First we start with the left replacement sill. Pic 1 removing the sealant to expose the spot welds. Pic 2, in typical Mazda style, clean on the outside, surface rust on the inside.
Removing the center pillar.
Unpicked, takes longer than you think. Patience goes a long way to ensure the panel is not damaged. I will also be using the front of the inner sill as that section is rusted out on both sides of the car, it has a unique shape that would be difficult and time consuming to make a replacement section. I'll also be using the outer seat sill panel area as it's very common for the inner sills to crack where the seat mounts are spot welded, more on that further down.
The dog leg is also a problem area. Generally speaking coupes will have far more serious rust issues in the rear of the car than sedans. That's not to say sedans can't rust just as bad ! The dog leg section will clean up nicely. Pic 2, the right sill panel is missing the dog leg so I bought a used quarter to make my life easier. Thanks Ray you're a legend
Both left and right outer seat mounts are stuffed on the car including. I've got one replacement that being the on the drivers side. Pic 1 the good replacement. Pic 2 the cracked original. If I can't find a good left side I'll make a template and have it laser cut. These are all typical 808/Rx3 problems. In it's race car guise the race seat was mounted to the floor with a reinforcement plate and not on the original mounts.
Pic 1, normally hidden from view but this is where the inner sill panel cracks behind the spot welded seat mounts. Some cars are worse than others. If you're a big fella chances are there will be cracks in the inner sill which normally can't be seen without removing the outer panel. The other panel that sits in front of the cracked area makes up the inner B pillar panel. Pic 2, Right inner and outer replacement sill unpicked...
Again, the sills look good on the outside but are a little rusty on the inside. All these parts will be cleaned up further, beated where damaged from using jacks in the wrong place then sent away to be sand blasted spotless. Pic 2, I saved the the cap that seals the sill panel from the rear within the wheel tub. This will be used to make new replacements.
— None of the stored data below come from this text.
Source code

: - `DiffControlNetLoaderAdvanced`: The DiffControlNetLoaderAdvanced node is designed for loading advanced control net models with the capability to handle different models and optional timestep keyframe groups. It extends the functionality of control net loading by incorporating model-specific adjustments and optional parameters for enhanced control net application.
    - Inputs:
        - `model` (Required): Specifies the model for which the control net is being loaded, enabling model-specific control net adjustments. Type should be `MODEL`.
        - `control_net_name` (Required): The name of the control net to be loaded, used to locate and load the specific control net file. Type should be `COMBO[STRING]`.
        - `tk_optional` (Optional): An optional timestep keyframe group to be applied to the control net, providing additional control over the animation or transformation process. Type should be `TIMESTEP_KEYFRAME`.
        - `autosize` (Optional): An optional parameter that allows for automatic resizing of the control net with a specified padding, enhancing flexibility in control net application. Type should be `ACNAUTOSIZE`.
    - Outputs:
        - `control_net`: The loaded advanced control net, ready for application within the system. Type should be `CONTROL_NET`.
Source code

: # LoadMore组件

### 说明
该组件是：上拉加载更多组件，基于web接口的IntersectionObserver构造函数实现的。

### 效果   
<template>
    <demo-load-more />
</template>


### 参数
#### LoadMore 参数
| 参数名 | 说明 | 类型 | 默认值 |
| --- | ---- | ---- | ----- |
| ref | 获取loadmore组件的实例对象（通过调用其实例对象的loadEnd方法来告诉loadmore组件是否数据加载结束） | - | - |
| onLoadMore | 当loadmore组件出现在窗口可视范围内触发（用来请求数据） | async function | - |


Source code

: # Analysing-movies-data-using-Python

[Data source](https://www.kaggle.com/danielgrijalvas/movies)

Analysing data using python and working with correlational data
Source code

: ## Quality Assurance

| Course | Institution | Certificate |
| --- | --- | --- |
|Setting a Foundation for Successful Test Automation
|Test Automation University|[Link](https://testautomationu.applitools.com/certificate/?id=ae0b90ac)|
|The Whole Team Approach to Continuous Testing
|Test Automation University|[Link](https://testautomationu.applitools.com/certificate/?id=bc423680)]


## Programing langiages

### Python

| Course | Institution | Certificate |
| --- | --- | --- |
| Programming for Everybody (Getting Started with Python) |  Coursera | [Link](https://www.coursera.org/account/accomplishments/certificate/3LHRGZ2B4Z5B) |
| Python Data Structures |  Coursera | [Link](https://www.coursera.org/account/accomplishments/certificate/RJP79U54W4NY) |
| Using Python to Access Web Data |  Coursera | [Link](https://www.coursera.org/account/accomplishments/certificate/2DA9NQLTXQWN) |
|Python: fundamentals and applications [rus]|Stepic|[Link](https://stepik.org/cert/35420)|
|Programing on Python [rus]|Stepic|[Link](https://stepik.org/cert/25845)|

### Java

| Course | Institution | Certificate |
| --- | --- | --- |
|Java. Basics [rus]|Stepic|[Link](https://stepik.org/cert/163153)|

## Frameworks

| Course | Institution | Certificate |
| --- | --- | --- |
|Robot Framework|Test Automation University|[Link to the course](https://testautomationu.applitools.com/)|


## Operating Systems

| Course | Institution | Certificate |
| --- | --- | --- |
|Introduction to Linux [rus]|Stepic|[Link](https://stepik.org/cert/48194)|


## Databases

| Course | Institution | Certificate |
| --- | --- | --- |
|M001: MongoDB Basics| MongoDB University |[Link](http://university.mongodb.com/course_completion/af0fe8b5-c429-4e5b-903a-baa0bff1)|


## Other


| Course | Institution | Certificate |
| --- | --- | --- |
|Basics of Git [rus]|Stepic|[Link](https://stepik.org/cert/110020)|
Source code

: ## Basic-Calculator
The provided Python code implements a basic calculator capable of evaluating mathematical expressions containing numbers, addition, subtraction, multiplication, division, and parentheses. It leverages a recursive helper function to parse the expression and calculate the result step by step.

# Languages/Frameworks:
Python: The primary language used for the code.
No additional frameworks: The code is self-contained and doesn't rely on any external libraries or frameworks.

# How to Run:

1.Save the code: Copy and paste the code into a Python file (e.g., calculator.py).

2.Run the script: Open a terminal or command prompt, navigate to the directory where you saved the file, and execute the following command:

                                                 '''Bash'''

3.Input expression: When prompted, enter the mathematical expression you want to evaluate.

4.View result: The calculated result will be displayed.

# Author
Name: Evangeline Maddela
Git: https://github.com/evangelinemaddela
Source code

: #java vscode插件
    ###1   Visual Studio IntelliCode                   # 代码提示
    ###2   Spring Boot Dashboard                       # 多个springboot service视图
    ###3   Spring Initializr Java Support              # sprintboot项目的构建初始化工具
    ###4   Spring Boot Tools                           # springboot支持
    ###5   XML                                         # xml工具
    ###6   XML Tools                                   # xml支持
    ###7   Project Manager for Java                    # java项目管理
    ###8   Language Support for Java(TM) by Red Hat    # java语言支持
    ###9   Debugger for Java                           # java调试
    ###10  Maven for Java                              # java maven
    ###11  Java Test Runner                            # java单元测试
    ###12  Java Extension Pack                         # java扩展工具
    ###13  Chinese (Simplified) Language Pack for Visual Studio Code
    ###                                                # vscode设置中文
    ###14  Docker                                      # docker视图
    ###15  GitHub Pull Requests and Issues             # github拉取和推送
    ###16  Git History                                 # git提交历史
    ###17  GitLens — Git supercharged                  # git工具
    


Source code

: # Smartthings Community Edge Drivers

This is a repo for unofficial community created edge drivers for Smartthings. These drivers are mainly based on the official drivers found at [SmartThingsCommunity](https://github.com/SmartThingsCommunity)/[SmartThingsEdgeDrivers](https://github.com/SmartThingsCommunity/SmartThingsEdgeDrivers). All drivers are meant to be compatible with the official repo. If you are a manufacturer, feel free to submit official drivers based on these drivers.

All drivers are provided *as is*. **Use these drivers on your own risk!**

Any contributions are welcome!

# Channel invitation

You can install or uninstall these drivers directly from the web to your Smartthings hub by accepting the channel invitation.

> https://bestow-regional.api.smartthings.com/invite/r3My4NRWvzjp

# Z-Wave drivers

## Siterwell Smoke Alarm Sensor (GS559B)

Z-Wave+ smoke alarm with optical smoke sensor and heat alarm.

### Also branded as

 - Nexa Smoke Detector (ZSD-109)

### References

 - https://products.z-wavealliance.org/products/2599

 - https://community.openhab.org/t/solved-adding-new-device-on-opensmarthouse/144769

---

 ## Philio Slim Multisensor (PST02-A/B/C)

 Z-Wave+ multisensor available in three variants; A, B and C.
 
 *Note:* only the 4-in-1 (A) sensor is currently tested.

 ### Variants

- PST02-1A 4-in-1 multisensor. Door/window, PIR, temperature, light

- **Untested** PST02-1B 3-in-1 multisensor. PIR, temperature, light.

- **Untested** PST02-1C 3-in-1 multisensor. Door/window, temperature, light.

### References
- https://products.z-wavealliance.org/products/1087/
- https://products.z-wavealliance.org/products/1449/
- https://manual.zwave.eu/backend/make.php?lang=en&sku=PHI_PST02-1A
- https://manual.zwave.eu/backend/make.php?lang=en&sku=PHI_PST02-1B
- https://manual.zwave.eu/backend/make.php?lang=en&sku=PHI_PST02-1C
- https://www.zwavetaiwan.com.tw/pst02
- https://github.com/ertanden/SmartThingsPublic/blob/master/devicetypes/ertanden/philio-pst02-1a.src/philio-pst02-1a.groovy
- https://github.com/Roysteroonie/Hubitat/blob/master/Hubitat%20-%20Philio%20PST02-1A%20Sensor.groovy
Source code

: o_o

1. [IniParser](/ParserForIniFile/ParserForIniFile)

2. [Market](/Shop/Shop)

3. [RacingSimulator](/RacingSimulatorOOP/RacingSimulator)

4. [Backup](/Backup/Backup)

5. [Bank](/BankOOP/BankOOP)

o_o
Next the donor quarter cut for bits and pieces. Pic 2, a little on removing spot welds. The drill bits are generally available in 2 lengths. What you see are 2 different brands. These are the only 2 brands that I will use, from my experience all the others I have tried are garbage. The left one is the Alpha brand and is the cheaper of the two. They work and last quite well. The gold colour one is made by Suttons and if my budget was unlimited it would be the pick of the two. They are sightly more expensive, the cost adds up because they don't last forever. In my opinion they give a nicer cut and the pivot point does less damage. The down side is they don't last quite as long as the Alpha brand and they are more fragile so to speak. It's not uncommon for the small pivot to chip off which renders the bit useless as they then wonder all over the place.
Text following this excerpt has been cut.